全国政协常委、全国政协经济委员会副主任 马建堂
中国科学院院士、复旦大学校长 金力
大会现场,精彩演讲赢得掌声阵阵
研讨会在复旦大学光华楼召开
第五届家庭发展研讨会在上海召开
本报讯 丹桂飘香,金秋送爽。10月19日,由中国发展研究基金会、复旦大学联合主办,上海齐家合众慈善基金会、上海新民社区传媒有限公司、上海合众文化艺术交流中心承办的第五届家庭发展研讨会在复旦大学光华楼召开。复旦发展研究院、复旦大学妇女研究中心、复旦大学人口研究所为本届研讨会提供学术支持。
据介绍,本届研讨会以“中国式现代化进程中的家庭发展”为主题,汇聚了政府、学术界和企业界的学者及专家,共同就中国的家庭发展和家庭支持政策、新时代家庭建设与人口发展新形势下的政策支持体系、妇女高质量发展等议题展开研讨,深入交流学界、业界最新研究成果与实践案例,推进相关领域理论研究及社会实践。
全国政协常委、全国政协经济委员会副主任马建堂,中国科学院院士、复旦大学校长金力出席研讨会并致辞。
马建堂首先对“家庭发展研讨会”连续五届的举办表示支持和肯定,他说,习近平总书记指出,无论时代如何变化、无论经济社会如何发展,对一个社会来说,家庭生活依托都不可替代、家庭的社会功能都不可替代、家庭的文明作用都不可替代。“习总书记关于家庭的重要论述深刻地揭示了家庭的重要地位和作用,这也是我们坚持举办家庭发展研讨会的初心。”

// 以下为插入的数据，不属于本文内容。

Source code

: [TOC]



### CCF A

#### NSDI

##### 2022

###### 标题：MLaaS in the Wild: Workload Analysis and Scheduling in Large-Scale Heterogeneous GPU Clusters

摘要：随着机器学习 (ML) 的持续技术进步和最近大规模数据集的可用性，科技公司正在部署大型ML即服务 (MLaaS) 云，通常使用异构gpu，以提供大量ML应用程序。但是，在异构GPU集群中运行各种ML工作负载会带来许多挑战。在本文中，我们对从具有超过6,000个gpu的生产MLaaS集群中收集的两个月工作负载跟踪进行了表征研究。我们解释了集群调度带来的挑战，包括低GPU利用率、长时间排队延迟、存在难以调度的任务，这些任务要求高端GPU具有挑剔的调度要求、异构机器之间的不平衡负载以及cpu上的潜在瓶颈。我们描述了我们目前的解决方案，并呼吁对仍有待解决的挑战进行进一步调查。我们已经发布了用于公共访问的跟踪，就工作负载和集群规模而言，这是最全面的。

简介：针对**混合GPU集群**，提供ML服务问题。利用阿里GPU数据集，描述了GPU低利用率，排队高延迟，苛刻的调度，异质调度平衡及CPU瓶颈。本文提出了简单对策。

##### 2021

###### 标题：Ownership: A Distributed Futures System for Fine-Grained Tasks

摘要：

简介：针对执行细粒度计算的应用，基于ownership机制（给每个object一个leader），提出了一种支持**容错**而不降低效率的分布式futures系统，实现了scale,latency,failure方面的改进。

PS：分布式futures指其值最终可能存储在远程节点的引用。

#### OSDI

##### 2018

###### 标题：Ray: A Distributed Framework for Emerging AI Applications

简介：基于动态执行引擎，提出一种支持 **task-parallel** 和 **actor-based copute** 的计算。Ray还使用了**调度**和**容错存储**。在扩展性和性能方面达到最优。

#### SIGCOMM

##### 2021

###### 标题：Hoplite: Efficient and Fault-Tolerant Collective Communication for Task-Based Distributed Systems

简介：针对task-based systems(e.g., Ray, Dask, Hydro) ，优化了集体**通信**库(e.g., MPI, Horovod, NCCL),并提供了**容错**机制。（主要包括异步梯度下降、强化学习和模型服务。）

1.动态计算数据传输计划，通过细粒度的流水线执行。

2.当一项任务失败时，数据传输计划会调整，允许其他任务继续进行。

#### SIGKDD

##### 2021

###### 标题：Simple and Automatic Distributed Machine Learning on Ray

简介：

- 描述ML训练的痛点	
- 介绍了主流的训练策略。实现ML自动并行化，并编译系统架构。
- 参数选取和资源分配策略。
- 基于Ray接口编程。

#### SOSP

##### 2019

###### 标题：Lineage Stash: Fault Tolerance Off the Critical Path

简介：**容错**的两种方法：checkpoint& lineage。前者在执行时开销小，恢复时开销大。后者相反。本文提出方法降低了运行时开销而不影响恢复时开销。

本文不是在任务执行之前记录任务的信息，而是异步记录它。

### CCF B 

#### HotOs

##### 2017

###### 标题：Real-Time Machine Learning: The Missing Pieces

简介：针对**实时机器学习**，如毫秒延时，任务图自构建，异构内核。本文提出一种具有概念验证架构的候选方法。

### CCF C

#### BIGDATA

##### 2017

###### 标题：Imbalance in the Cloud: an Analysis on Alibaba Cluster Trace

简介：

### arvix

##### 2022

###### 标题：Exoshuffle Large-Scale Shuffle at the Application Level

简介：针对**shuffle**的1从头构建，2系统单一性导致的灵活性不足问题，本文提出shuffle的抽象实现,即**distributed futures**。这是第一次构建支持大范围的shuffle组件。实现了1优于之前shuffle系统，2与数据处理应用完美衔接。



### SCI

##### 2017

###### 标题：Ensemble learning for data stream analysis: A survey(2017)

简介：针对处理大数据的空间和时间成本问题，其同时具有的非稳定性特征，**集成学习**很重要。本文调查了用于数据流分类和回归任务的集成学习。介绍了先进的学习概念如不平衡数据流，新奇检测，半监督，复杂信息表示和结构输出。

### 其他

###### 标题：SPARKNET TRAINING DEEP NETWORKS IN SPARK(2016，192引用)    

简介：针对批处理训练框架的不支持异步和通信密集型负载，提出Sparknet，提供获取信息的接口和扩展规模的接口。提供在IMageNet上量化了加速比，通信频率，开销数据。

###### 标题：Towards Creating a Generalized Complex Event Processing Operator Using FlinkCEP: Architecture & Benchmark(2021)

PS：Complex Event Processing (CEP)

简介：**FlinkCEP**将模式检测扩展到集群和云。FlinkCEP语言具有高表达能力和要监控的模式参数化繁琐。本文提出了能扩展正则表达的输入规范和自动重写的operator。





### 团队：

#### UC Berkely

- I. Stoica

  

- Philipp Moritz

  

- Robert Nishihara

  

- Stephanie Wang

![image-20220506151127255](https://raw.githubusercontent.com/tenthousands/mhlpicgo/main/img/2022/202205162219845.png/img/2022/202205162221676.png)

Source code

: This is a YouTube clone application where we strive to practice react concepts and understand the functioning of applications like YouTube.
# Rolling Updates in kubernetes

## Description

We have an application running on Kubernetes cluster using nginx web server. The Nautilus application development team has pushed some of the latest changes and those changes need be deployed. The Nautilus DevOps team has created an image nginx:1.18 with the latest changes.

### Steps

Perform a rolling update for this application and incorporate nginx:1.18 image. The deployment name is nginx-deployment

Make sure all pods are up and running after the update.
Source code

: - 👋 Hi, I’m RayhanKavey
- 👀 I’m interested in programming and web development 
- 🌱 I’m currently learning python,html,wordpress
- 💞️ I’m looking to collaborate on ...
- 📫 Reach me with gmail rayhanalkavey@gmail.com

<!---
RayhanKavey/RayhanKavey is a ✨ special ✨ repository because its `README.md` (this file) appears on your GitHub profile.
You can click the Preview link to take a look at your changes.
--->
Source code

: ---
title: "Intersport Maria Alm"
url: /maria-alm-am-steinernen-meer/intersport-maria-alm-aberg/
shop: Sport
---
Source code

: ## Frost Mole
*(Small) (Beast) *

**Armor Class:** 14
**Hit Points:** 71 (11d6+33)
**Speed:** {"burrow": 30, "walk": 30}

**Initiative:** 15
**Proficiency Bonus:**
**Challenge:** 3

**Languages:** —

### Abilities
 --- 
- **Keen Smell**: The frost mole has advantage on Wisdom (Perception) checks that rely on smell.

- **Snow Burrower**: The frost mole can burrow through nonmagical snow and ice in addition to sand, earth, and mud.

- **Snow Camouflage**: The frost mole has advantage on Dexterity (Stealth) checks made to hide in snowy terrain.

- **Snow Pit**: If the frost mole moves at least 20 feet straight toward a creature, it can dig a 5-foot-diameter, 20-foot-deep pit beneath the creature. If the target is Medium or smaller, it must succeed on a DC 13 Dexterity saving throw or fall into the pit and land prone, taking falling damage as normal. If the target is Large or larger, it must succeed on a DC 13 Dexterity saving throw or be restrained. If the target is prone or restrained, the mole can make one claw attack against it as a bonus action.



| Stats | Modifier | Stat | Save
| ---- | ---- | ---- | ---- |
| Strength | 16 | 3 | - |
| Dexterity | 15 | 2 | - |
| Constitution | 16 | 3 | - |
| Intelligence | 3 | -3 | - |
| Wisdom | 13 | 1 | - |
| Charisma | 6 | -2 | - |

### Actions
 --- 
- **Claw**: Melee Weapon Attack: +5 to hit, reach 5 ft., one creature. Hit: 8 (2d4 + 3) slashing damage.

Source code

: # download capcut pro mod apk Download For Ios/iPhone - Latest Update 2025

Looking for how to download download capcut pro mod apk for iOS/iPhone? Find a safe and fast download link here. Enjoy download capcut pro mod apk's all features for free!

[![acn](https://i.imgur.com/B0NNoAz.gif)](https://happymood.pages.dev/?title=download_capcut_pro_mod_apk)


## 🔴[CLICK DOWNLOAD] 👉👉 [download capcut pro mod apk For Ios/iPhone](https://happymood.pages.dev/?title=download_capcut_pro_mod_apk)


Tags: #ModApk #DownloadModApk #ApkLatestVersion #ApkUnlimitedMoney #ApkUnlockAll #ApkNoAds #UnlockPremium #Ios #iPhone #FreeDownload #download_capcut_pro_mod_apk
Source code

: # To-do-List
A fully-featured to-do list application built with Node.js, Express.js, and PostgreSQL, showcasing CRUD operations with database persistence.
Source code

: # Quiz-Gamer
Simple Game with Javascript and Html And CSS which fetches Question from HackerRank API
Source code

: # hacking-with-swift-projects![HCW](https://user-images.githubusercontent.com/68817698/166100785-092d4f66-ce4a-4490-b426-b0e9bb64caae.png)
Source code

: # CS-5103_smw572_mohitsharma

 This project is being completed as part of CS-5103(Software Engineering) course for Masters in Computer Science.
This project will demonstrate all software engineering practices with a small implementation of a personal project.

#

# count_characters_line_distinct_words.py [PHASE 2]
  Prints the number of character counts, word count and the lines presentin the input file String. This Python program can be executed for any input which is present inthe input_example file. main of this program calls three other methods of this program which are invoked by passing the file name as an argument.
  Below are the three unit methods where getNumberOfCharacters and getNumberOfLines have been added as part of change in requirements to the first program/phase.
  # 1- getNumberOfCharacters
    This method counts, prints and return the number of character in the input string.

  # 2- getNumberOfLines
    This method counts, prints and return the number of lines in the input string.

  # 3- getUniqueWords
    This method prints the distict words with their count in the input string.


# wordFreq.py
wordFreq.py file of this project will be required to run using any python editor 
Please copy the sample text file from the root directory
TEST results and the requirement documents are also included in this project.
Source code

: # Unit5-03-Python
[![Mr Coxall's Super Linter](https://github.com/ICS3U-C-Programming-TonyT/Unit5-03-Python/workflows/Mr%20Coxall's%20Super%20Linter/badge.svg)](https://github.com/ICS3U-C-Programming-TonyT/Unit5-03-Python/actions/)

中国式现代化是人口规模巨大的国家的现代化,也必将是家庭总量巨大的现代化,其艰巨性、复杂性前所未有。当前,我国人口发展、人口家庭结构出现了一系列深刻的变化,对此马建堂指出,“迫切需要以家庭为载体,建立健全针对家庭生命周期不同发展阶段的经济社会的支持政策。加快塑造素质优良、总量充裕、结构优化、分布合理的现代化的人力资源的总量和结构,为中国式现代化提供人口的支撑”。马建堂建议在优化生育政策、增加人力资本投入、加快落实公共服务随人走、强化就业优先政策、发展养老服务体系以及开展健康家庭建设等多方面,推进相关举措,促进新时代家庭和人口的高质量发展。
金力则在致辞中表示,复旦大学一直致力于推动家庭与性别领域的研究,充分发挥多学科优势,积极为家庭政策的制定与实施提供学术支持。未来,复旦大学愿与社会各界携手,共同探索具有中国特色的家庭发展理论与政策体系,助力国家战略目标的实现。
中国发展研究基金会副理事长兼秘书长、研究员方晋,复旦大学文科资深教授、老龄研究院院长彭希哲,中华女子学院院长兼党委副书记、教授刘利群,中国人民大学人口与健康学院教授、中国人口学会会长翟振武,全国妇联妇女研究所所长、中国妇女研究会秘书长、《妇女研究论丛》主编郭晔,中国人口与发展研究中心主任、研究员贺丹,复旦大学人口与发展政策研究中心和复旦老龄研究院特聘研究员、中山大学人文高等研究院特聘访问教授顾宝昌,新风天域联合创始人兼首席执行官、和睦家医疗首席执行官吴启楠,分别就妇女发展与家庭发展,社会转型中的家庭规模、类型变化,以及多层次医疗在人口老龄化、少子化加剧情况下的实践与创新等议题作主旨演讲与主题演讲。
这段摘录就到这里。